Simple solution based on the answer of @user10229295, with a comment about the seed. The Edit queue was full, so I opened a new answer:

import hashlib
import uuid

seed = 'Type your seed_string here' #Read comment below

m = hashlib.md5()
m.update(seed.encode('utf-8'))
new_uuid = uuid.UUID(m.hexdigest())

Comment about the string 'seed': It will be the seed from which the UUID will be generated: from the same seed string will be always generated the same UUID. You can convert integer with some significance as string, concatenate different strings and use the result as your seed.

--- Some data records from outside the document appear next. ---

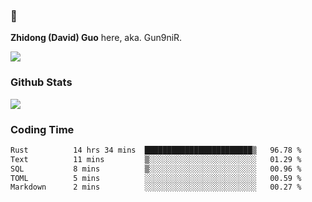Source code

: ### 👋 

**Zhidong (David) Guo** here, aka. Gun9niR.

![](https://komarev.com/ghpvc/?username=Gun9niR&label=Total+Views)

### Github Stats

<img src="https://github-readme-stats.vercel.app/api?username=Gun9niR&count_private=true&show_icons=true&theme=vue-dark&hide_title=true">

### Coding Time

<!--START_SECTION:waka-->

```txt
Rust          14 hrs 34 mins  ████████████████████████▒   96.78 %
Text          11 mins         ▒░░░░░░░░░░░░░░░░░░░░░░░░   01.29 %
SQL           8 mins          ▒░░░░░░░░░░░░░░░░░░░░░░░░   00.96 %
TOML          5 mins          ░░░░░░░░░░░░░░░░░░░░░░░░░   00.59 %
Markdown      2 mins          ░░░░░░░░░░░░░░░░░░░░░░░░░   00.27 %
```

<!--END_SECTION:waka-->
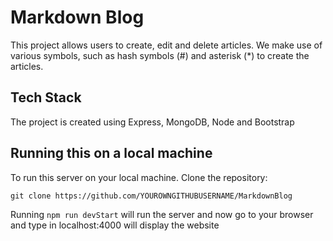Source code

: # Markdown Blog

This project allows users to create, edit and delete articles. We make use of various symbols, such as hash symbols (#) and asterisk (*) to create the articles. 


## Tech Stack

The project is created using Express, MongoDB, Node and Bootstrap 


## Running this on a local machine

To run this server on your local machine. Clone the repository:

```
git clone https://github.com/YOUROWNGITHUBUSERNAME/MarkdownBlog
```

Running `npm run devStart` will run the server and now go to your browser and type in localhost:4000 will display the website
<br>
<br>

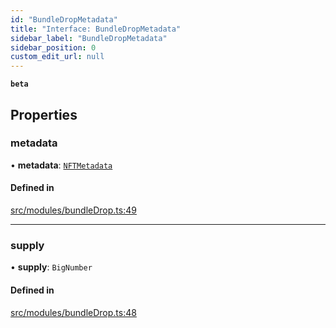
 ```yaml
---
id: "BundleDropMetadata"
title: "Interface: BundleDropMetadata"
sidebar_label: "BundleDropMetadata"
sidebar_position: 0
custom_edit_url: null
---
```


**`beta`**

## Properties

### metadata

• **metadata**: [`NFTMetadata`](NFTMetadata)

#### Defined in

[src/modules/bundleDrop.ts:49](https://github.com/PrasoonPratham/nftlabs-sdk-ts/blob/3077f6d/src/modules/bundleDrop.ts#L49)

---

### supply

• **supply**: `BigNumber`

#### Defined in

[src/modules/bundleDrop.ts:48](https://github.com/PrasoonPratham/nftlabs-sdk-ts/blob/3077f6d/src/modules/bundleDrop.ts#L48)
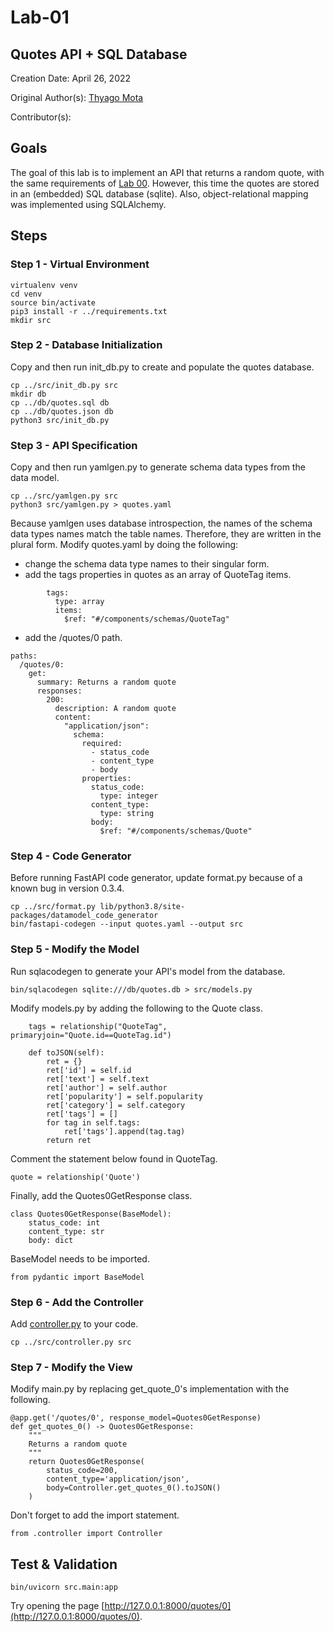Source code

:# Lab-01

## Quotes API + SQL Database

Creation Date: April 26, 2022

Original Author(s): [Thyago Mota](https://github.com/thyagomota)

Contributor(s): 

## Goals

The goal of this lab is to implement an API that returns a random quote, with the same requirements of [Lab 00](../lab-00). However, this time the quotes are stored in an (embedded) SQL database (sqlite). Also, object-relational mapping was implemented using SQLAlchemy. 

## Steps

### Step 1 - Virtual Environment

```
virtualenv venv
cd venv
source bin/activate
pip3 install -r ../requirements.txt
mkdir src
```

### Step 2 - Database Initialization

Copy and then run init_db.py to create and populate the quotes database. 

```
cp ../src/init_db.py src
mkdir db
cp ../db/quotes.sql db
cp ../db/quotes.json db
python3 src/init_db.py
```

### Step 3 - API Specification

Copy and then run yamlgen.py to generate schema data types from the data model.

```
cp ../src/yamlgen.py src
python3 src/yamlgen.py > quotes.yaml
```

Because yamlgen uses database introspection, the names of the schema data types names match the table names. Therefore, they are written in the plural form. Modify quotes.yaml by doing the following:

* change the schema data type names to their singular form.
* add the tags properties in quotes as an array of QuoteTag items.

```
        tags:
          type: array
          items: 
            $ref: "#/components/schemas/QuoteTag"
```

* add the /quotes/0 path.

```
paths:
  /quotes/0:
    get:
      summary: Returns a random quote
      responses:
        200:
          description: A random quote
          content:
            "application/json":
              schema:
                required:
                  - status_code
                  - content_type
                  - body
                properties:
                  status_code: 
                    type: integer
                  content_type: 
                    type: string 
                  body: 
                    $ref: "#/components/schemas/Quote"
```

### Step 4 - Code Generator

Before running FastAPI code generator, update format.py because of a known bug in version 0.3.4. 

```
cp ../src/format.py lib/python3.8/site-packages/datamodel_code_generator
bin/fastapi-codegen --input quotes.yaml --output src
```

### Step 5 - Modify the Model

Run sqlacodegen to generate your API's model from the database. 

```
bin/sqlacodegen sqlite:///db/quotes.db > src/models.py
```

Modify models.py by adding the following to the Quote class. 

```
    tags = relationship("QuoteTag", primaryjoin="Quote.id==QuoteTag.id") 

    def toJSON(self):
        ret = {}
        ret['id'] = self.id
        ret['text'] = self.text
        ret['author'] = self.author 
        ret['popularity'] = self.popularity 
        ret['category'] = self.category
        ret['tags'] = []
        for tag in self.tags:
            ret['tags'].append(tag.tag)
        return ret
```

Comment the statement below found in QuoteTag. 

```
quote = relationship('Quote')
```

Finally, add the Quotes0GetResponse class. 

```
class Quotes0GetResponse(BaseModel):
    status_code: int
    content_type: str
    body: dict
```

BaseModel needs to be imported. 

```
from pydantic import BaseModel
```

### Step 6 - Add the Controller

Add [controller.py](src/controller.py) to your code.

```
cp ../src/controller.py src
```

### Step 7 - Modify the View

Modify main.py by replacing get_quote_0's implementation with the following.  

```
@app.get('/quotes/0', response_model=Quotes0GetResponse)
def get_quotes_0() -> Quotes0GetResponse:
    """
    Returns a random quote
    """
    return Quotes0GetResponse(
        status_code=200, 
        content_type='application/json',
        body=Controller.get_quotes_0().toJSON()
    )
```

Don't forget to add the import statement.

```
from .controller import Controller
```

## Test & Validation

```
bin/uvicorn src.main:app
```

Try opening the page [http://127.0.0.1:8000/quotes/0](http://127.0.0.1:8000/quotes/0).
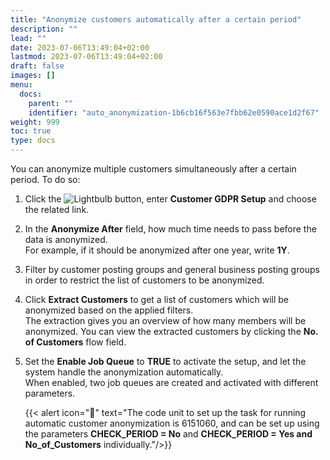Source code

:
 ```yaml
---
title: "Anonymize customers automatically after a certain period"
description: ""
lead: ""
date: 2023-07-06T13:49:04+02:00
lastmod: 2023-07-06T13:49:04+02:00
draft: false
images: []
menu:
  docs:
    parent: ""
    identifier: "auto_anonymization-1b6cb16f563e7fbb62e0590ace1d2f67"
weight: 999
toc: true
type: docs
---
```


You can anonymize multiple customers simultaneously after a certain period. To do so:

1. Click the ![Lightbulb](Lightbulb_icon.PNG) button, enter **Customer GDPR Setup** and choose the related link.
2. In the **Anonymize After** field, how much time needs to pass before the data is anonymized.     
   For example, if it should be anonymized after one year, write **1Y**.
3. Filter by customer posting groups and general business posting groups in order to restrict the list of customers to be anonymized. 
4. Click **Extract Customers** to get a list of customers which will be anonymized based on the applied filters.    
   The extraction gives you an overview of how many members will be anonymized. You can view the extracted customers by clicking the **No. of Customers** flow field.
5. Set the **Enable Job Queue** to **TRUE** to activate the setup, and let the system handle the anonymization automatically.      
   When enabled, two job queues are created and activated with different parameters. 

    {{< alert icon="📝" text="The code unit to set up the task for running automatic customer anonymization is 6151060, and can be set up using the parameters <b>CHECK_PERIOD = No</b> and <b>CHECK_PERIOD = Yes and No_of_Customers</b> individually."/>}}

With this you will have control on the UUID generated, which means you will be able to reproduce your UUID knowing the seed you used: with the same seed, the UUID generated from it will be the same.

Andrea Baldino
  • 371
  • 3
  • 6
4

Based on alex's solution, the following would provide a proper UUID4:

random.seed(123210912)
a = "%32x" % random.getrandbits(128)
rd = a[:12] + '4' + a[13:16] + 'a' + a[17:]
uuid4 = uuid.UUID(rd)
Perennial
  • 438
  • 3
  • 8
0

Quickstart

if your goal is a reproducible UUID, here's one concise approach

import uuid
seeded_uuid = uuid.UUID(bytes=b"z123456789101112") # 7a313233-3435-3637-3839-313031313132

How does this work internally ?

Using binary strings allows almost anything to act as a seed. You could also use alternative deterministic hashes that will take some data and give you a 32 byte string representing that data. There's a lot more sophistication underneath the uuid call but at it's core here's how a seeded uuid call works

initial_seed = b"z123456789101112"

# use this function to validate initial seed
is_valid = lambda x: len(x) == 16 and isinstance(x, bytes)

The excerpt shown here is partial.